▸ **Task instructions**
The lines below, from the first through the one containing "## 1\. Understand the Audience", are to be given again exactly, with pictures left out and nothing added.

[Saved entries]
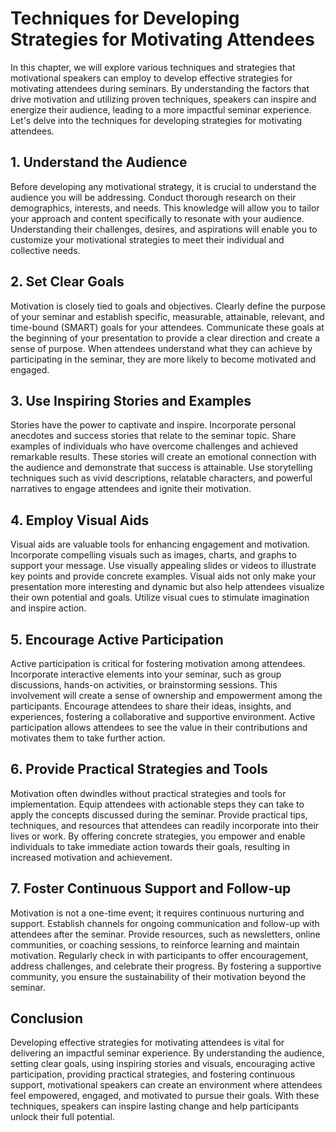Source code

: # Techniques for Developing Strategies for Motivating Attendees

In this chapter, we will explore various techniques and strategies that motivational speakers can employ to develop effective strategies for motivating attendees during seminars. By understanding the factors that drive motivation and utilizing proven techniques, speakers can inspire and energize their audience, leading to a more impactful seminar experience. Let's delve into the techniques for developing strategies for motivating attendees.

## 1\. Understand the Audience

Before developing any motivational strategy, it is crucial to understand the audience you will be addressing. Conduct thorough research on their demographics, interests, and needs. This knowledge will allow you to tailor your approach and content specifically to resonate with your audience. Understanding their challenges, desires, and aspirations will enable you to customize your motivational strategies to meet their individual and collective needs.

## 2\. Set Clear Goals

Motivation is closely tied to goals and objectives. Clearly define the purpose of your seminar and establish specific, measurable, attainable, relevant, and time-bound (SMART) goals for your attendees. Communicate these goals at the beginning of your presentation to provide a clear direction and create a sense of purpose. When attendees understand what they can achieve by participating in the seminar, they are more likely to become motivated and engaged.

## 3\. Use Inspiring Stories and Examples

Stories have the power to captivate and inspire. Incorporate personal anecdotes and success stories that relate to the seminar topic. Share examples of individuals who have overcome challenges and achieved remarkable results. These stories will create an emotional connection with the audience and demonstrate that success is attainable. Use storytelling techniques such as vivid descriptions, relatable characters, and powerful narratives to engage attendees and ignite their motivation.

## 4\. Employ Visual Aids

Visual aids are valuable tools for enhancing engagement and motivation. Incorporate compelling visuals such as images, charts, and graphs to support your message. Use visually appealing slides or videos to illustrate key points and provide concrete examples. Visual aids not only make your presentation more interesting and dynamic but also help attendees visualize their own potential and goals. Utilize visual cues to stimulate imagination and inspire action.

## 5\. Encourage Active Participation

Active participation is critical for fostering motivation among attendees. Incorporate interactive elements into your seminar, such as group discussions, hands-on activities, or brainstorming sessions. This involvement will create a sense of ownership and empowerment among the participants. Encourage attendees to share their ideas, insights, and experiences, fostering a collaborative and supportive environment. Active participation allows attendees to see the value in their contributions and motivates them to take further action.

## 6\. Provide Practical Strategies and Tools

Motivation often dwindles without practical strategies and tools for implementation. Equip attendees with actionable steps they can take to apply the concepts discussed during the seminar. Provide practical tips, techniques, and resources that attendees can readily incorporate into their lives or work. By offering concrete strategies, you empower and enable individuals to take immediate action towards their goals, resulting in increased motivation and achievement.

## 7\. Foster Continuous Support and Follow-up

Motivation is not a one-time event; it requires continuous nurturing and support. Establish channels for ongoing communication and follow-up with attendees after the seminar. Provide resources, such as newsletters, online communities, or coaching sessions, to reinforce learning and maintain motivation. Regularly check in with participants to offer encouragement, address challenges, and celebrate their progress. By fostering a supportive community, you ensure the sustainability of their motivation beyond the seminar.

## Conclusion

Developing effective strategies for motivating attendees is vital for delivering an impactful seminar experience. By understanding the audience, setting clear goals, using inspiring stories and visuals, encouraging active participation, providing practical strategies, and fostering continuous support, motivational speakers can create an environment where attendees feel empowered, engaged, and motivated to pursue their goals. With these techniques, speakers can inspire lasting change and help participants unlock their full potential.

▸ **Solution for this task**
Source code

: # Techniques for Developing Strategies for Motivating Attendees

In this chapter, we will explore various techniques and strategies that motivational speakers can employ to develop effective strategies for motivating attendees during seminars. By understanding the factors that drive motivation and utilizing proven techniques, speakers can inspire and energize their audience, leading to a more impactful seminar experience. Let's delve into the techniques for developing strategies for motivating attendees.

## 1\. Understand the Audience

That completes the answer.